- _Data to examine_
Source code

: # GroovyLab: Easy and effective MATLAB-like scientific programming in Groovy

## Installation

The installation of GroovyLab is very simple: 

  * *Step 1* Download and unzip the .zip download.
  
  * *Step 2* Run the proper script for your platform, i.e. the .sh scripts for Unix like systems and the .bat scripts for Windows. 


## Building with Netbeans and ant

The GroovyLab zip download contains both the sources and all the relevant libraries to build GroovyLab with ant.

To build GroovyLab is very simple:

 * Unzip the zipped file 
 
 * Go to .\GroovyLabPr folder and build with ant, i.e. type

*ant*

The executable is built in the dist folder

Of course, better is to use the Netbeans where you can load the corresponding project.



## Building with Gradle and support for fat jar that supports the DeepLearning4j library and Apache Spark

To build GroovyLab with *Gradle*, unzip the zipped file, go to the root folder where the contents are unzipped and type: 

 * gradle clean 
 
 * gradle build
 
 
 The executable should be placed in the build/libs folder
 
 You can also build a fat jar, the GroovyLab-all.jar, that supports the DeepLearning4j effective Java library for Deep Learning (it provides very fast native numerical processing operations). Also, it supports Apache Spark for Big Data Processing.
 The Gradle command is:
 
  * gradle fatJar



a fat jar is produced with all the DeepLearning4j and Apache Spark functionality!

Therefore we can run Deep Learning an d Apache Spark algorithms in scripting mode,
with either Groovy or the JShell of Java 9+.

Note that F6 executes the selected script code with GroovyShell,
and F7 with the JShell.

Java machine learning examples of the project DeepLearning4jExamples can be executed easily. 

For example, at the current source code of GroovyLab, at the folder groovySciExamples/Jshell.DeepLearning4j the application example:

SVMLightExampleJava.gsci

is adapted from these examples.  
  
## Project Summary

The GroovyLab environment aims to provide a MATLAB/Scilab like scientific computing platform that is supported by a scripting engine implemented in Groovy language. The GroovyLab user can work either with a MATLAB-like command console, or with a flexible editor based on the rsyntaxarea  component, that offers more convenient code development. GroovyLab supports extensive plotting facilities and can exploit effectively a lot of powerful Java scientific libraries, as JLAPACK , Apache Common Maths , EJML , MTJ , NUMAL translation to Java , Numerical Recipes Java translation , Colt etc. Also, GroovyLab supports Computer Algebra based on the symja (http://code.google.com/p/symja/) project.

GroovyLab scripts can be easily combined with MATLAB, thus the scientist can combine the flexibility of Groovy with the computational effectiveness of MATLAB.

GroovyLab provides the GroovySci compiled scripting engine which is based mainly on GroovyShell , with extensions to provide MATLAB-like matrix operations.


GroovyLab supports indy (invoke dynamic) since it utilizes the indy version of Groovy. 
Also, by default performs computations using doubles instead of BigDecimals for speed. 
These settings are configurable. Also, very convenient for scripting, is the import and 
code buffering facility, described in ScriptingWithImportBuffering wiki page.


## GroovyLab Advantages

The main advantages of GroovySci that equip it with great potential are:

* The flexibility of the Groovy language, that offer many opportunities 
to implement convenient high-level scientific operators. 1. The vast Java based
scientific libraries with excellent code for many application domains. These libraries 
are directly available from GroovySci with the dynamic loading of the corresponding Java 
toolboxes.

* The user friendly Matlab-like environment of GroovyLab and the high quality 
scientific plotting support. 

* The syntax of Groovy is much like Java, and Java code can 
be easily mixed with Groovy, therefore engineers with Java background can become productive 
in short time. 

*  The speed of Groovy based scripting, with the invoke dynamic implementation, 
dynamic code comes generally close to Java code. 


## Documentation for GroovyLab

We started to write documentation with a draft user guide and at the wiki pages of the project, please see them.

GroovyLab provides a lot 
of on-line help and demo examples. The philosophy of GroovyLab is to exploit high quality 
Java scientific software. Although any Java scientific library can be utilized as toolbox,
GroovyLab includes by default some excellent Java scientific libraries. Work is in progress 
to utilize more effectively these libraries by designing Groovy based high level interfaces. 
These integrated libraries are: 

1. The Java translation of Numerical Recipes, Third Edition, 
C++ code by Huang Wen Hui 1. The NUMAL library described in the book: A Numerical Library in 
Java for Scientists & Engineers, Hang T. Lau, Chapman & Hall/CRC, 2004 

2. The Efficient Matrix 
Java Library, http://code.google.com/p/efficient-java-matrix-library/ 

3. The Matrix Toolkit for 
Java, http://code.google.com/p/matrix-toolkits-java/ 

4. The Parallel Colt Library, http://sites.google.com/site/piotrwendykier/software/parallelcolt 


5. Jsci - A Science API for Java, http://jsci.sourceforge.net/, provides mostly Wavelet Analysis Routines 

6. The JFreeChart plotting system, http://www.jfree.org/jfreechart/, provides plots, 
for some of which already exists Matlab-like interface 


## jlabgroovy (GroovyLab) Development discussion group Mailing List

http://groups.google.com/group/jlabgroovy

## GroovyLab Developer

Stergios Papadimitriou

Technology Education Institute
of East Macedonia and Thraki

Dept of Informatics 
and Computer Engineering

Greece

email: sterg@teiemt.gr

- _Task to carry out_
The records above should be set down again word for word.

- _Answer box_
Source code

: # GroovyLab: Easy and effective MATLAB-like scientific programming in Groovy

## Installation

The installation of GroovyLab is very simple: 

  * *Step 1* Download and unzip the .zip download.
  
  * *Step 2* Run the proper script for your platform, i.e. the .sh scripts for Unix like systems and the .bat scripts for Windows. 


## Building with Netbeans and ant

The GroovyLab zip download contains both the sources and all the relevant libraries to build GroovyLab with ant.

To build GroovyLab is very simple:

 * Unzip the zipped file 
 
 * Go to .\GroovyLabPr folder and build with ant, i.e. type

*ant*

The executable is built in the dist folder

Of course, better is to use the Netbeans where you can load the corresponding project.



## Building with Gradle and support for fat jar that supports the DeepLearning4j library and Apache Spark

To build GroovyLab with *Gradle*, unzip the zipped file, go to the root folder where the contents are unzipped and type: 

 * gradle clean 
 
 * gradle build
 
 
 The executable should be placed in the build/libs folder
 
 You can also build a fat jar, the GroovyLab-all.jar, that supports the DeepLearning4j effective Java library for Deep Learning (it provides very fast native numerical processing operations). Also, it supports Apache Spark for Big Data Processing.
 The Gradle command is:
 
  * gradle fatJar



a fat jar is produced with all the DeepLearning4j and Apache Spark functionality!

Therefore we can run Deep Learning an d Apache Spark algorithms in scripting mode,
with either Groovy or the JShell of Java 9+.

Note that F6 executes the selected script code with GroovyShell,
and F7 with the JShell.

Java machine learning examples of the project DeepLearning4jExamples can be executed easily. 

For example, at the current source code of GroovyLab, at the folder groovySciExamples/Jshell.DeepLearning4j the application example:

SVMLightExampleJava.gsci

is adapted from these examples.  
  
## Project Summary

The GroovyLab environment aims to provide a MATLAB/Scilab like scientific computing platform that is supported by a scripting engine implemented in Groovy language. The GroovyLab user can work either with a MATLAB-like command console, or with a flexible editor based on the rsyntaxarea  component, that offers more convenient code development. GroovyLab supports extensive plotting facilities and can exploit effectively a lot of powerful Java scientific libraries, as JLAPACK , Apache Common Maths , EJML , MTJ , NUMAL translation to Java , Numerical Recipes Java translation , Colt etc. Also, GroovyLab supports Computer Algebra based on the symja (http://code.google.com/p/symja/) project.

GroovyLab scripts can be easily combined with MATLAB, thus the scientist can combine the flexibility of Groovy with the computational effectiveness of MATLAB.

GroovyLab provides the GroovySci compiled scripting engine which is based mainly on GroovyShell , with extensions to provide MATLAB-like matrix operations.


GroovyLab supports indy (invoke dynamic) since it utilizes the indy version of Groovy. 
Also, by default performs computations using doubles instead of BigDecimals for speed. 
These settings are configurable. Also, very convenient for scripting, is the import and 
code buffering facility, described in ScriptingWithImportBuffering wiki page.


## GroovyLab Advantages

The main advantages of GroovySci that equip it with great potential are:

* The flexibility of the Groovy language, that offer many opportunities 
to implement convenient high-level scientific operators. 1. The vast Java based
scientific libraries with excellent code for many application domains. These libraries 
are directly available from GroovySci with the dynamic loading of the corresponding Java 
toolboxes.

* The user friendly Matlab-like environment of GroovyLab and the high quality 
scientific plotting support. 

* The syntax of Groovy is much like Java, and Java code can 
be easily mixed with Groovy, therefore engineers with Java background can become productive 
in short time. 

*  The speed of Groovy based scripting, with the invoke dynamic implementation, 
dynamic code comes generally close to Java code. 


## Documentation for GroovyLab

We started to write documentation with a draft user guide and at the wiki pages of the project, please see them.

GroovyLab provides a lot 
of on-line help and demo examples. The philosophy of GroovyLab is to exploit high quality 
Java scientific software. Although any Java scientific library can be utilized as toolbox,
GroovyLab includes by default some excellent Java scientific libraries. Work is in progress 
to utilize more effectively these libraries by designing Groovy based high level interfaces. 
These integrated libraries are: 

1. The Java translation of Numerical Recipes, Third Edition, 
C++ code by Huang Wen Hui 1. The NUMAL library described in the book: A Numerical Library in 
Java for Scientists & Engineers, Hang T. Lau, Chapman & Hall/CRC, 2004 

2. The Efficient Matrix 
Java Library, http://code.google.com/p/efficient-java-matrix-library/ 

3. The Matrix Toolkit for 
Java, http://code.google.com/p/matrix-toolkits-java/ 

4. The Parallel Colt Library, http://sites.google.com/site/piotrwendykier/software/parallelcolt 


5. Jsci - A Science API for Java, http://jsci.sourceforge.net/, provides mostly Wavelet Analysis Routines 

6. The JFreeChart plotting system, http://www.jfree.org/jfreechart/, provides plots, 
for some of which already exists Matlab-like interface 


## jlabgroovy (GroovyLab) Development discussion group Mailing List

http://groups.google.com/group/jlabgroovy

## GroovyLab Developer

Stergios Papadimitriou

Technology Education Institute
of East Macedonia and Thraki

Dept of Informatics 
and Computer Engineering

Greece

email: sterg@teiemt.gr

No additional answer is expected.